10 October 2018

For the last six months we have been warning our investors that the end was nigh for the US bull market which has appreciated by a colossal +423% for the S&P500 TR index from 6 March 2009 to 21 September 2018. Arminius Capital ALPS fund investors have benefitted from this since the fund’s inception in 2014, until we became very concerned at the end of the first quarter 2018 and began to materially add to (increasingly expensive) hedges. The recent rises in US 10 year bond yields and falls in global equities have signalled that the long bull market is over.

The coming global bear market will not be like the GFC. It wasn’t caused by a US housing bubble, it won’t cause a US and European banking crisis, and it won’t be limited to developed economies. But the US and other share markets will fall by 20% or more, many companies will go bust, and a recession will follow.
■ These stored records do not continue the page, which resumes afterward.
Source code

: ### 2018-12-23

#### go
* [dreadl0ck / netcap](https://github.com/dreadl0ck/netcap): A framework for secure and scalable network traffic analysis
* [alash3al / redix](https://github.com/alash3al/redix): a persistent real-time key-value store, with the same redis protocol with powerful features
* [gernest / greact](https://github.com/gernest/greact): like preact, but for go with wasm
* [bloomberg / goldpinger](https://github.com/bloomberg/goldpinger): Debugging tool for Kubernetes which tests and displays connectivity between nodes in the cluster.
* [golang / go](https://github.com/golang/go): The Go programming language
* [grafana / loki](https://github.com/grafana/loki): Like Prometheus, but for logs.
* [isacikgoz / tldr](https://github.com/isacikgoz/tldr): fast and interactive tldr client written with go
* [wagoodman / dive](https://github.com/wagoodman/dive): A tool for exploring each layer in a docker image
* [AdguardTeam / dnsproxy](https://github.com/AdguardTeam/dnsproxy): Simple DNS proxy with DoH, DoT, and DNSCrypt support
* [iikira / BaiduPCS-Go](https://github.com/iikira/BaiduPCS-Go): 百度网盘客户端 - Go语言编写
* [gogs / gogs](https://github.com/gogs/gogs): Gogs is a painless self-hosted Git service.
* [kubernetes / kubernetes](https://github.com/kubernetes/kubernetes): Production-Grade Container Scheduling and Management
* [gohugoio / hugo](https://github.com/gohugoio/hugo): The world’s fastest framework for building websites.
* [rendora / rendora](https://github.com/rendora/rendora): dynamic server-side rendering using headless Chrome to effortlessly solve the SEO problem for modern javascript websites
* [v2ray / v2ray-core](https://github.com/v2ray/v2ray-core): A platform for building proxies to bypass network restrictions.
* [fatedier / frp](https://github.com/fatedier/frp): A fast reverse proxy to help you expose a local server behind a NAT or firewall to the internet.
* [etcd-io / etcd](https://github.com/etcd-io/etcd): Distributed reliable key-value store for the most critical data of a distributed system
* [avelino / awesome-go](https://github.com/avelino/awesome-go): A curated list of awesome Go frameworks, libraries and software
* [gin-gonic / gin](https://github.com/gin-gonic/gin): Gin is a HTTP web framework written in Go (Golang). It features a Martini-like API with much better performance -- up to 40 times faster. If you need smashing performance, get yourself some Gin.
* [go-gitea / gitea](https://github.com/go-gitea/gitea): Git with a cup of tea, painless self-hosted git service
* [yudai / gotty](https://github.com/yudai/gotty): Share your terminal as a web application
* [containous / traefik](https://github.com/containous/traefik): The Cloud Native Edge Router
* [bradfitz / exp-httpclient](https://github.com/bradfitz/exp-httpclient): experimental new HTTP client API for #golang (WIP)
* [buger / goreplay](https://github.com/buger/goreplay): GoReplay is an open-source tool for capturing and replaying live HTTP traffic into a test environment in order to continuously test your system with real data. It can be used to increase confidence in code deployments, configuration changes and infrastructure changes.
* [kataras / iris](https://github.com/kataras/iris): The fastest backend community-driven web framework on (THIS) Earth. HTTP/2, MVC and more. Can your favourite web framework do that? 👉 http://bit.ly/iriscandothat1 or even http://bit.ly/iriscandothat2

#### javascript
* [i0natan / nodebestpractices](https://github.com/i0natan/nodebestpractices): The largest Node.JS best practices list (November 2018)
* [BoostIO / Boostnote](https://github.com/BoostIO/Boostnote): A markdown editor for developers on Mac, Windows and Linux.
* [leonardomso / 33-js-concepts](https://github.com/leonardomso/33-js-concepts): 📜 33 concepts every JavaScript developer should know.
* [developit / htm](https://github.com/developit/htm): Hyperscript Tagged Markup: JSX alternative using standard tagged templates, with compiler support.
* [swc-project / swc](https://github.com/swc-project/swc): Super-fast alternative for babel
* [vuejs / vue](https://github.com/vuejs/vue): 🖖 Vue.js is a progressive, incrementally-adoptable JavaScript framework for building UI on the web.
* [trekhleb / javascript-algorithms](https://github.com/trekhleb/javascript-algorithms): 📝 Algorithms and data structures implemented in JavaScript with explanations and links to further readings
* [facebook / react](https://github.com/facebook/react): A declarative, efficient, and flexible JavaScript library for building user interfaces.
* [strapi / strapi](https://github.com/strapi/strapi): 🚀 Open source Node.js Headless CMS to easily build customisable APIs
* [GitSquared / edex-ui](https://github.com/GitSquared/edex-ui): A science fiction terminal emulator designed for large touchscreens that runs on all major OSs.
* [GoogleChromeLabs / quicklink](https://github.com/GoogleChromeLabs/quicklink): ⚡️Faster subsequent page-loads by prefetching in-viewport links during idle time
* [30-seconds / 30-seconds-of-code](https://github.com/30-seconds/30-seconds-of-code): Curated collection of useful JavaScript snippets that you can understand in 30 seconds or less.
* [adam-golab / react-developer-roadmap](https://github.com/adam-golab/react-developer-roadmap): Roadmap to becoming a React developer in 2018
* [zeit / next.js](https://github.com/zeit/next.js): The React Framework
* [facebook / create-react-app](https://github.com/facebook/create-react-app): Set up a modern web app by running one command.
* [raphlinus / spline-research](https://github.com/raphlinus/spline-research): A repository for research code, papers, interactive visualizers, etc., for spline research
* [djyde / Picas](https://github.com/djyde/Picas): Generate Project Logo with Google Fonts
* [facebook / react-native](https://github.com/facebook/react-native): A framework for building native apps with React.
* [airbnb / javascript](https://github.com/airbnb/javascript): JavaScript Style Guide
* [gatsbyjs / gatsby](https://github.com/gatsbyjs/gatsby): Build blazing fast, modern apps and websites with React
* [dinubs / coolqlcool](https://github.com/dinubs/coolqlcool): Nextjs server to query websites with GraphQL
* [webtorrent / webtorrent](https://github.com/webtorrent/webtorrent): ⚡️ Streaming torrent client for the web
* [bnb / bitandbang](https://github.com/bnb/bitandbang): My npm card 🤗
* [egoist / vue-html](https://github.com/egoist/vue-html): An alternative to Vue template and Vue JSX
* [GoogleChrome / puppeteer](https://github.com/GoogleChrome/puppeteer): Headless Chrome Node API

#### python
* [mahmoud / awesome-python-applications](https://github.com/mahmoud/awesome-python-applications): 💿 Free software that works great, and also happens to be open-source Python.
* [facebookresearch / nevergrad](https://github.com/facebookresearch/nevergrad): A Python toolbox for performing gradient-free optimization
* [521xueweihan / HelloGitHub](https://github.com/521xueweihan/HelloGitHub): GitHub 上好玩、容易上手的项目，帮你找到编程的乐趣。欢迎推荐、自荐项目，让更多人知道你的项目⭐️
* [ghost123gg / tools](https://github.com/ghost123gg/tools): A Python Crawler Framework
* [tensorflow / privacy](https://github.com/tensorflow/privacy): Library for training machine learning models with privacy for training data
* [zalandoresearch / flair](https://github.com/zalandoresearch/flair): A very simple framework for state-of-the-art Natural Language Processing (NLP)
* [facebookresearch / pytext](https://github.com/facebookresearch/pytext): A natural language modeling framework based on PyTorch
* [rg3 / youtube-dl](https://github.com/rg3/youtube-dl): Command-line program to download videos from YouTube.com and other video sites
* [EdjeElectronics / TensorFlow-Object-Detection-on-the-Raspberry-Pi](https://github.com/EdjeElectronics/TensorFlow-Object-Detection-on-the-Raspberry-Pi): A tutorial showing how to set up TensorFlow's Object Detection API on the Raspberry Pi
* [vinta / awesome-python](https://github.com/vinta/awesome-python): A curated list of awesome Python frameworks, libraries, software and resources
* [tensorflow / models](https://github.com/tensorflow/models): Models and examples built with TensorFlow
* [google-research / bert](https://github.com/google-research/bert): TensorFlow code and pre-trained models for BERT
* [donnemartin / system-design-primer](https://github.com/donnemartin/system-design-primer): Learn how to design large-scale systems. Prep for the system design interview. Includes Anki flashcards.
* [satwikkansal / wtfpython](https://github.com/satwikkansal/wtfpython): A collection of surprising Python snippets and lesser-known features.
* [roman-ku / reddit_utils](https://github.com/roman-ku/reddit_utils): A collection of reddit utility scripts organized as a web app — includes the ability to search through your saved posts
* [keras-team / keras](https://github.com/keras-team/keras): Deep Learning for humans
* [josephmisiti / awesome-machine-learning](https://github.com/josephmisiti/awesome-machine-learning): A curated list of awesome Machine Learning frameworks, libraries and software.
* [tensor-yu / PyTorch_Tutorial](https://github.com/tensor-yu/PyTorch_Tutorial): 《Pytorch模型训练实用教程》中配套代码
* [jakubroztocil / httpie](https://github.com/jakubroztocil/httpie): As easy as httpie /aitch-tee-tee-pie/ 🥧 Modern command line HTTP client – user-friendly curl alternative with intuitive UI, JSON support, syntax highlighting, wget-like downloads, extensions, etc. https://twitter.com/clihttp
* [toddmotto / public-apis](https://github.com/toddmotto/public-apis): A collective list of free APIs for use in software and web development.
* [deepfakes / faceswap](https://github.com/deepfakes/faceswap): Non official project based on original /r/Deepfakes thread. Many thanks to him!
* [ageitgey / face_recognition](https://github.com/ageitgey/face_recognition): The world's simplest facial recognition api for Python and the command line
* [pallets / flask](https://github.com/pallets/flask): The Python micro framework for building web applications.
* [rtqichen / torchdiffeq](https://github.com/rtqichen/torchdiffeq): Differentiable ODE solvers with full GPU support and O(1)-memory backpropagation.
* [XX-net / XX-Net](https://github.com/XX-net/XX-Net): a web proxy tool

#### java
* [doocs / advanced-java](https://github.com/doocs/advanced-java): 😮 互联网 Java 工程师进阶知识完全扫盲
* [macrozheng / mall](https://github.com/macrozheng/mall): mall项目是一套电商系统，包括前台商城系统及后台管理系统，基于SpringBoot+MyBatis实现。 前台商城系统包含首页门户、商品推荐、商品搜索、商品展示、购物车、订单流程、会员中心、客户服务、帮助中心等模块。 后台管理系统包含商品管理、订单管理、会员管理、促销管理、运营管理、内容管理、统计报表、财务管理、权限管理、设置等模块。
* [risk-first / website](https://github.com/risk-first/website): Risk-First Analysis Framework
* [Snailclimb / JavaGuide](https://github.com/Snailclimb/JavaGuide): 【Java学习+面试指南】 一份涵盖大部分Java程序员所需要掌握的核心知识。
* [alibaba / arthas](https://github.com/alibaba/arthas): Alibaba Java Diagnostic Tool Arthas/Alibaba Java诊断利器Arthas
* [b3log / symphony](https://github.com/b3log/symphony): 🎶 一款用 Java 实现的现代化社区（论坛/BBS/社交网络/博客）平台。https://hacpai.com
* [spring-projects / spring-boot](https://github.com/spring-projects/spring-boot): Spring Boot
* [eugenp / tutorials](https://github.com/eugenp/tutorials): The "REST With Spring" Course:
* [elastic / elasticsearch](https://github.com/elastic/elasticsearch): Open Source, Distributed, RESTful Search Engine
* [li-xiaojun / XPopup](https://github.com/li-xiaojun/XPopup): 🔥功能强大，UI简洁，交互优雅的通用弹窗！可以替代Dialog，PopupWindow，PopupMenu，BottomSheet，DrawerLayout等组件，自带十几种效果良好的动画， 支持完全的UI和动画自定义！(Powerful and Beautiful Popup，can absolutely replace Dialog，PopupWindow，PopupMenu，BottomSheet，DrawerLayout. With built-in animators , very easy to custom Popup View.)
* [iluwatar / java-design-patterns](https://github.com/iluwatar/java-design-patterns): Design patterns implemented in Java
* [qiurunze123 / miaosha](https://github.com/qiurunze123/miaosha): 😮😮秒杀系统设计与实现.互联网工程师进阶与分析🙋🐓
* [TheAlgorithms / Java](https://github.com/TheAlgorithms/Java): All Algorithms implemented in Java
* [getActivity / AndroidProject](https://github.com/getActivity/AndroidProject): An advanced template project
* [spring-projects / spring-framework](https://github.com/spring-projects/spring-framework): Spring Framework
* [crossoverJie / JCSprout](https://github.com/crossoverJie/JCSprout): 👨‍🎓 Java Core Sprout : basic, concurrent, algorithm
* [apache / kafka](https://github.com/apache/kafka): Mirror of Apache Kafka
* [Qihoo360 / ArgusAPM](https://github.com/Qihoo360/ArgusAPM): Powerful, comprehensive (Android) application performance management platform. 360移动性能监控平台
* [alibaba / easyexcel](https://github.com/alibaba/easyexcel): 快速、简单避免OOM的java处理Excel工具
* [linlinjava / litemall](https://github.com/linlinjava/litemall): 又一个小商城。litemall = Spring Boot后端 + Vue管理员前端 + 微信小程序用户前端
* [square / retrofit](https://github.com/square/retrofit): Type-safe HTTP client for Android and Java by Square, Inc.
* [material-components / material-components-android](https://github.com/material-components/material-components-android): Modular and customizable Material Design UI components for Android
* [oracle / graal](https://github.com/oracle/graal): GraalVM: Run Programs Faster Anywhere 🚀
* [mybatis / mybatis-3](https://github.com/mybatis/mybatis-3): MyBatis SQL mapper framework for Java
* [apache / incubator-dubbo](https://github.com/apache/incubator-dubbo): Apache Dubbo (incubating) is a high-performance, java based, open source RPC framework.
We can’t yet predict how long this bear market will last. It may be over in three months (like the 1987 crash), or it may drag out for eighteen months (like the GFC). No two crises’ manifestation or duration is ever the same. In Australia it will be complicated by the housing downturn and the retreat of commodity prices. Oil and gas producers, however, will do well. It will certainly damage all portfolios (individual investors, superannuation & pension funds, speculators & traders) which don’t have short positions or derivative protection.

The Trump Administration has made the bear market worse by its foolish policies. The trade war with China is already increasing US costs and causing hardships to some US industries. Further retaliation by both sides will make matters worse and most likely not remedy the one fact the US, EU & Japan all have openly acknowledged and agree upon: that the global trade playing field is not level – in China’s favour.

In particular, The Donald’s decision to re-impose sanctions on Iran have propelled oil prices upward. The effect of sanctions will be to cut Iran’s oil production from 2.5 million barrels per day to between 1.0-1.5 million barrels per day. China will continue to import Iranian oil, carried in Chinese ships, and Iran has four decades of experience in evading US sanctions. But there is not enough spare production capacity in the world to make up the lost Iranian production, so oil prices are rising, and may soon reach USD$100 per barrel again. US and Australian motorists are going to be paying more!

One of the reasons we are confident that the next bear market is under way is the behaviour of the technology sector. Tech stocks have led the way down in the US, and most of them do not have the earnings or dividends to justify a price floor. Over the last eight years, the tech sector has grown to make up 25% of the S&P500 index, so the sector and the index have a long way to fall. The big tech stocks – such as Facebook, Apple, Amazon, Netflix, and Google will still be in business, but they will be a lot smaller, just as they were after the dotcom boom and the GFC.

The Arminius Capital ALPS Fund is short several US tech stocks, as well as many other US, European, Japanese, and Australian stocks. We expect that our fund will perform significantly better than the market and adhere to our ethos of long term capital preservation.